Dataset excerpts
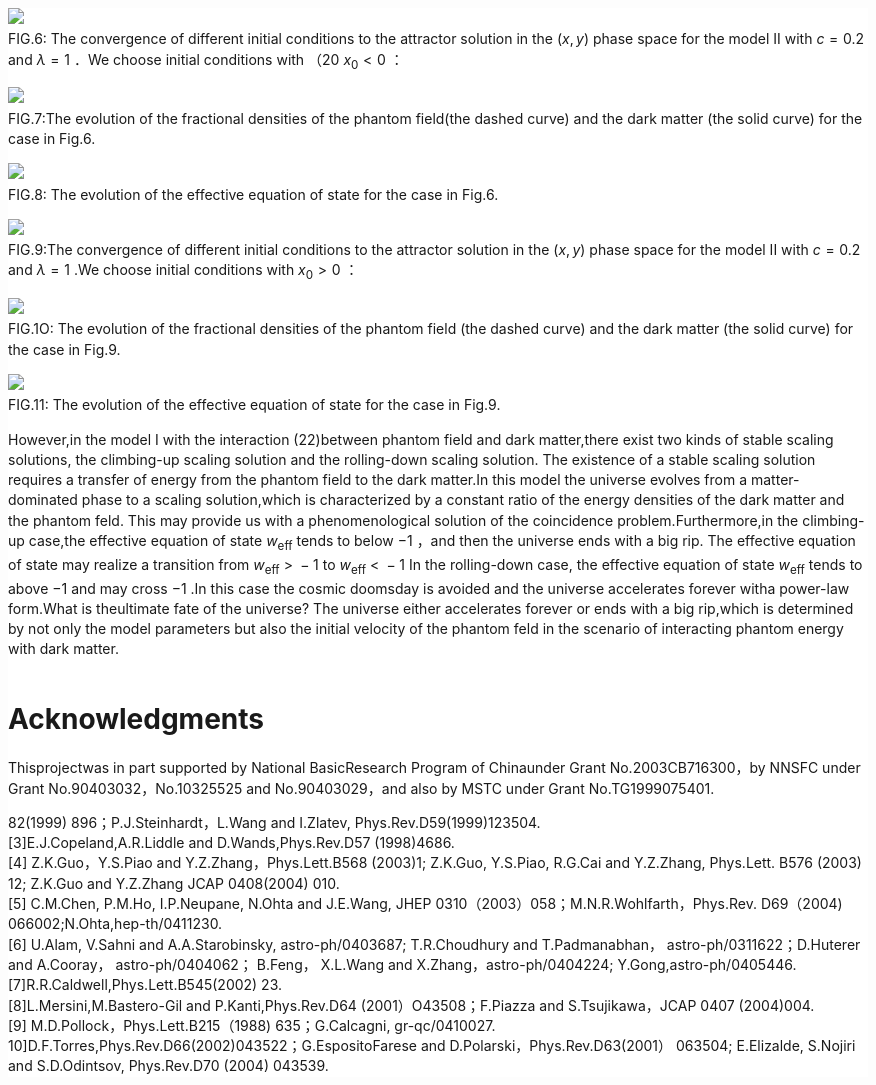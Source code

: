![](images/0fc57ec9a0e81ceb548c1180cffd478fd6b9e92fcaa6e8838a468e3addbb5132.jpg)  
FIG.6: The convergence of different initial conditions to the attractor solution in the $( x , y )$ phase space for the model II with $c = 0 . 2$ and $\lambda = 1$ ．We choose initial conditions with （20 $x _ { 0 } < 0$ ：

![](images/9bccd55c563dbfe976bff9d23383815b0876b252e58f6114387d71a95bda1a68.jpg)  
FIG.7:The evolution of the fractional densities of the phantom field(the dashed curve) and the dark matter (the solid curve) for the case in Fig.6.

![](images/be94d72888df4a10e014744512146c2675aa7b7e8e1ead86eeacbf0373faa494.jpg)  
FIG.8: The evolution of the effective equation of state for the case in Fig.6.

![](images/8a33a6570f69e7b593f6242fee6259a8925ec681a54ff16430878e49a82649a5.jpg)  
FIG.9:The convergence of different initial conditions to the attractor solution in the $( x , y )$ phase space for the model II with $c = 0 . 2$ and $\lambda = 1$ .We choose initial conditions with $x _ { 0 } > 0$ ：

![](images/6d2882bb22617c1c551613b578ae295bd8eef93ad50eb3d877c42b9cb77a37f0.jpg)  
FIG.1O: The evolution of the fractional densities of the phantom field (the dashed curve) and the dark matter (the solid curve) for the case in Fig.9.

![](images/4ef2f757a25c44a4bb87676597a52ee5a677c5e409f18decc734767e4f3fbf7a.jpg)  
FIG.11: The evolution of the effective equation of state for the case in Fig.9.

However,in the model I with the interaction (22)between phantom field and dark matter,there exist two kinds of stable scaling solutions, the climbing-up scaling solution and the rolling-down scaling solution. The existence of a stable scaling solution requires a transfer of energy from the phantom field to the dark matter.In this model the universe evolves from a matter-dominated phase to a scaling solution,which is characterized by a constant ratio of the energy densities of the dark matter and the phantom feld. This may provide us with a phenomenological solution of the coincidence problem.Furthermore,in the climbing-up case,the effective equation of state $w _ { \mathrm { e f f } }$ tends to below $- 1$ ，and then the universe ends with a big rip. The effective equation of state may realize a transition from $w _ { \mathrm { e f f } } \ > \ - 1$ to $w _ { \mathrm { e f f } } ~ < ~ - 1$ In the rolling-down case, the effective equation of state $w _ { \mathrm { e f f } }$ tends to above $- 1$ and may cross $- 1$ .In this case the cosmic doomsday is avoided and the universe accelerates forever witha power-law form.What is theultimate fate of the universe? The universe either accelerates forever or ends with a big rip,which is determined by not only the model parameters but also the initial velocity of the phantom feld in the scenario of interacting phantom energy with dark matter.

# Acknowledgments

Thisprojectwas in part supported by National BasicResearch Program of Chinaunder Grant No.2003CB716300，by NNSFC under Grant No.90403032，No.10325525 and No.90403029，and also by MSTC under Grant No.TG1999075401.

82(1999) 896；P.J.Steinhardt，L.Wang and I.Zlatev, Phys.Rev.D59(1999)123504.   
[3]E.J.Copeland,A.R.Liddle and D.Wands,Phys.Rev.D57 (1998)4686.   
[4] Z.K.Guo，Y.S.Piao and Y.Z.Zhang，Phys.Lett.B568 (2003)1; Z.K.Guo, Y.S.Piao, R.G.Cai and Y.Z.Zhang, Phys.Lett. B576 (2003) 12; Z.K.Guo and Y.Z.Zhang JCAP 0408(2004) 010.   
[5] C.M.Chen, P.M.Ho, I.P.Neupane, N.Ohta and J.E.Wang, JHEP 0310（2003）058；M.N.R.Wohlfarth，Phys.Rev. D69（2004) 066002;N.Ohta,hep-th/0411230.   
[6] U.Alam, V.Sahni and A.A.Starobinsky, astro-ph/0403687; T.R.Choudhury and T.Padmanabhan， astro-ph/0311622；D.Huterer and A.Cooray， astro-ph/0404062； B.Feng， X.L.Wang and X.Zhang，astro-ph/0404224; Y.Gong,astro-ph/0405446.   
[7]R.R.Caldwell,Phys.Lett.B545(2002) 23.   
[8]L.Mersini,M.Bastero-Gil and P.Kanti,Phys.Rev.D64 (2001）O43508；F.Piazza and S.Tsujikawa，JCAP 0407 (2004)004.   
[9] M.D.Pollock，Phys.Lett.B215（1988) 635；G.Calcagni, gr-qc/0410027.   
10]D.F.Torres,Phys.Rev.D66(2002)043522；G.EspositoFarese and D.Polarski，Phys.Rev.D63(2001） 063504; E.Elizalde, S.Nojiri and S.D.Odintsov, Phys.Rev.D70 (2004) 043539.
--
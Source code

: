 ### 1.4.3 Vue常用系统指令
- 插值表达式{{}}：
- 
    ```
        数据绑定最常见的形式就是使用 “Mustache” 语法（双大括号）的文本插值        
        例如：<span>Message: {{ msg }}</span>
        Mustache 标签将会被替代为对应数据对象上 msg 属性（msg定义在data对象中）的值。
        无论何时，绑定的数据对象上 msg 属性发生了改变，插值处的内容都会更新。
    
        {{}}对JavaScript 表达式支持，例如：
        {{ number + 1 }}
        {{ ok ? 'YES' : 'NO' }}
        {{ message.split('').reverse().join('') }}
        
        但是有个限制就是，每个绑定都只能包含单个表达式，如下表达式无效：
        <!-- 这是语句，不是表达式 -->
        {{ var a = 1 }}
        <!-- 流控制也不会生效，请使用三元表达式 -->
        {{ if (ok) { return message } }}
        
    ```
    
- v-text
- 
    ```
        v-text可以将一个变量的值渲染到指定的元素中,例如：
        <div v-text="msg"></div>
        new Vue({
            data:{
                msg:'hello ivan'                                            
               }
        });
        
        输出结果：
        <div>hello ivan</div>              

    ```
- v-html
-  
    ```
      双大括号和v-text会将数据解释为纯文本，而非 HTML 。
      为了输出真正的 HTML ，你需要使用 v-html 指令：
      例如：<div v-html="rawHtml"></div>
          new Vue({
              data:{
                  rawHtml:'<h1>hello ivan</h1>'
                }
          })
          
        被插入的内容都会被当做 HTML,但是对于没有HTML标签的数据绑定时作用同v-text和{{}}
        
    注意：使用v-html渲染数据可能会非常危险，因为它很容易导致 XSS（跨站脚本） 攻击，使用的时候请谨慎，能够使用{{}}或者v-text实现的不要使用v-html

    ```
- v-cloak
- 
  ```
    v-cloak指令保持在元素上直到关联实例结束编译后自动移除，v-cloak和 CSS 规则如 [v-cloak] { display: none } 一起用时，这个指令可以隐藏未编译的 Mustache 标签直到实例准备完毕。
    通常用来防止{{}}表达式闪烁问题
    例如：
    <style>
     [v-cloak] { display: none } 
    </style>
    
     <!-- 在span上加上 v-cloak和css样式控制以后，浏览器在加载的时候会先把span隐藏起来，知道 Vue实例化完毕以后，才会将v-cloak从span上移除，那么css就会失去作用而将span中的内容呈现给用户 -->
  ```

# WORK INSTRUCTION:
Only the lines above starting at the one containing "M.D.Pollock，Phys.Lett.B215（1988) 635；G.Calcagni, gr-qc/0410027." and ending at the one containing "Phys.Rev.D70 (2004) 043539.", both included, are to be returned, exactly as they read.

# EXERCISE ANSWER:
[9] M.D.Pollock，Phys.Lett.B215（1988) 635；G.Calcagni, gr-qc/0410027.   
10]D.F.Torres,Phys.Rev.D66(2002)043522；G.EspositoFarese and D.Polarski，Phys.Rev.D63(2001） 063504; E.Elizalde, S.Nojiri and S.D.Odintsov, Phys.Rev.D70 (2004) 043539.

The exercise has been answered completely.